Problem details: Copy the lines of the data below exactly, starting at the first and stopping after the line that contains "com a plataforma, o"; include no pictures.

Source information:
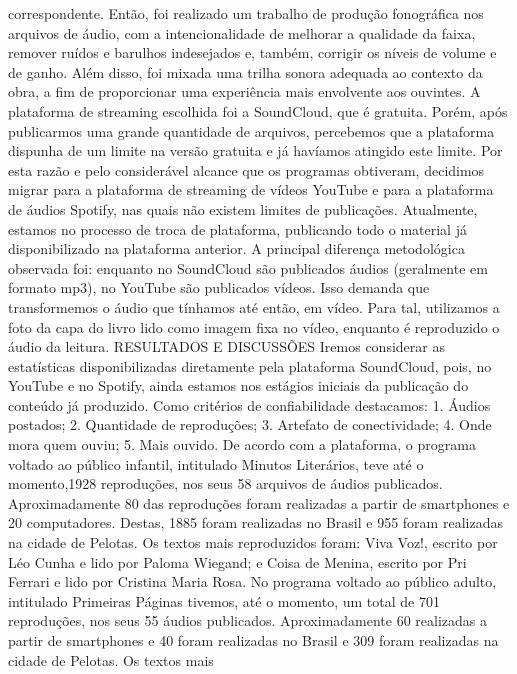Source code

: correspondente. Então, foi realizado um trabalho de produção fonográfica nos arquivos de áudio, 
com a intencionalidade de melhorar a qualidade da faixa, remover ruídos e barulhos indesejados 
e, também, corrigir os níveis de volume e de ganho. Além disso, foi mixada uma trilha sonora 
adequada ao contexto da obra, a fim de proporcionar uma experiência mais envolvente aos 
ouvintes. A plataforma de streaming escolhida foi a SoundCloud, que é gratuita. Porém, após 
publicarmos uma grande quantidade de arquivos, percebemos que a plataforma dispunha de um 
limite na versão gratuita e já havíamos atingido este limite. Por esta razão e pelo considerável 
alcance que os programas obtiveram, decidimos migrar para a plataforma de streaming de vídeos 
YouTube e para a plataforma de áudios Spotify, nas quais não existem limites de publicações.
Atualmente, estamos no processo de troca de plataforma, publicando todo o material já 
disponibilizado na plataforma anterior. A principal diferença metodológica observada foi: 
enquanto no SoundCloud são publicados áudios (geralmente em formato mp3), no YouTube são 
publicados vídeos. Isso demanda que transformemos o áudio que tínhamos até então, em vídeo. 
Para tal, utilizamos a foto da capa do livro lido como imagem fixa no vídeo, enquanto é 
reproduzido o áudio da leitura.
RESULTADOS E DISCUSSÕES
Iremos considerar as estatísticas disponibilizadas diretamente pela plataforma 
SoundCloud, pois, no YouTube e no Spotify, ainda estamos nos estágios iniciais da publicação do 
conteúdo já produzido.
Como critérios de confiabilidade destacamos: 1. Áudios postados; 2. Quantidade de 
reproduções; 3. Artefato de conectividade; 4. Onde mora quem ouviu; 5. Mais ouvido. De acordo 
com a plataforma, o programa voltado ao público infantil, intitulado Minutos Literários, teve até 
o momento,1928 reproduções, nos seus 58 arquivos de áudios publicados. Aproximadamente 80%
das reproduções foram realizadas a partir de smartphones e 20%
computadores. Destas, 1885 foram realizadas no Brasil e 955 foram realizadas na cidade de 
Pelotas. Os textos mais reproduzidos foram: Viva Voz!, escrito por Léo Cunha e lido por Paloma 
Wiegand; e Coisa de Menina, escrito por Pri Ferrari e lido por Cristina Maria Rosa. No programa 
voltado ao público adulto, intitulado Primeiras Páginas tivemos, até o momento, um total de 701 
reproduções, nos seus 55 áudios publicados. Aproximadamente 60%
realizadas a partir de smartphones e 40%
foram realizadas no Brasil e 309 foram realizadas na cidade de Pelotas. Os textos mais 
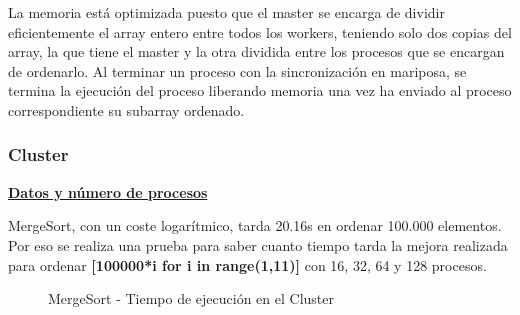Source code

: 		La memoria está optimizada puesto que el master se encarga de dividir eficientemente el array entero entre todos los workers, teniendo solo dos copias del array, la que tiene el master y la otra dividida entre los procesos que se encargan de ordenarlo. Al terminar un proceso con la sincronización en mariposa, se termina la ejecución del proceso liberando memoria una vez ha enviado al proceso correspondiente su subarray ordenado.
		
		
		\subsubsection{Cluster}
		
		\begin{flushleft}
		\begin{mdframed}[roundcorner=5pt]			
			\textbf{\underline{Datos y número de procesos}}
			\vspace{0.1cm}
			
			\scriptsize	
			MergeSort, con un coste logarítmico, tarda 20.16s en ordenar 100.000 elementos. Por eso se realiza una prueba para saber cuanto tiempo tarda la mejora realizada para ordenar \textbf{[100000*i for i in range(1,11)]} con 16, 32, 64 y 128 procesos.
			
		\end{mdframed}
		\end{flushleft}	
		
		\begin{figure}[!h]
			\centering
			\caption{MergeSort - Tiempo de ejecución en el Cluster}
		\end{figure}
		
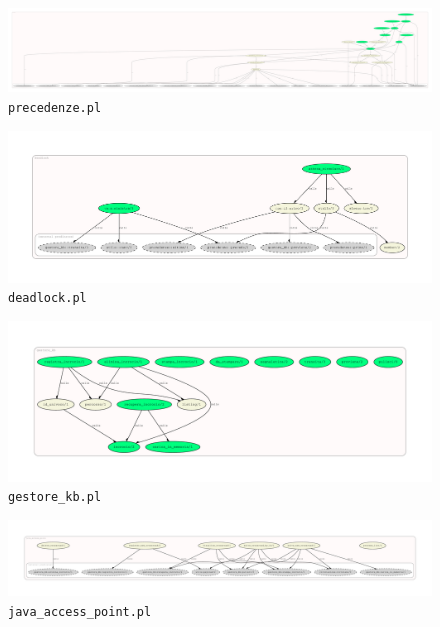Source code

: \begin{figure}
	\includegraphics[width=\textwidth, height=\textheight, keepaspectratio]{code/diagrams/precedenze}
	\caption{\texttt{precedenze.pl}}
\end{figure}

\begin{figure}
	\includegraphics[width=\textwidth, height=\textheight, keepaspectratio]{code/diagrams/deadlock}
	\caption{\texttt{deadlock.pl}}
\end{figure}

\begin{figure}
	\includegraphics[width=\textwidth, height=\textheight, keepaspectratio]{code/diagrams/gestore_kb}
	\caption{\texttt{gestore\_kb.pl}}
\end{figure}

\begin{figure}
	\includegraphics[width=\textwidth, height=\textheight, keepaspectratio]{code/diagrams/java_access_point}
	\caption{\texttt{java\_access\_point.pl}}
\end{figure}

Written response:
Source code

: correspondente. Então, foi realizado um trabalho de produção fonográfica nos arquivos de áudio, 
com a intencionalidade de melhorar a qualidade da faixa, remover ruídos e barulhos indesejados 
e, também, corrigir os níveis de volume e de ganho. Além disso, foi mixada uma trilha sonora 
adequada ao contexto da obra, a fim de proporcionar uma experiência mais envolvente aos 
ouvintes. A plataforma de streaming escolhida foi a SoundCloud, que é gratuita. Porém, após 
publicarmos uma grande quantidade de arquivos, percebemos que a plataforma dispunha de um 
limite na versão gratuita e já havíamos atingido este limite. Por esta razão e pelo considerável 
alcance que os programas obtiveram, decidimos migrar para a plataforma de streaming de vídeos 
YouTube e para a plataforma de áudios Spotify, nas quais não existem limites de publicações.
Atualmente, estamos no processo de troca de plataforma, publicando todo o material já 
disponibilizado na plataforma anterior. A principal diferença metodológica observada foi: 
enquanto no SoundCloud são publicados áudios (geralmente em formato mp3), no YouTube são 
publicados vídeos. Isso demanda que transformemos o áudio que tínhamos até então, em vídeo. 
Para tal, utilizamos a foto da capa do livro lido como imagem fixa no vídeo, enquanto é 
reproduzido o áudio da leitura.
RESULTADOS E DISCUSSÕES
Iremos considerar as estatísticas disponibilizadas diretamente pela plataforma 
SoundCloud, pois, no YouTube e no Spotify, ainda estamos nos estágios iniciais da publicação do 
conteúdo já produzido.
Como critérios de confiabilidade destacamos: 1. Áudios postados; 2. Quantidade de 
reproduções; 3. Artefato de conectividade; 4. Onde mora quem ouviu; 5. Mais ouvido. De acordo 
com a plataforma, o programa voltado ao público infantil, intitulado Minutos Literários, teve até 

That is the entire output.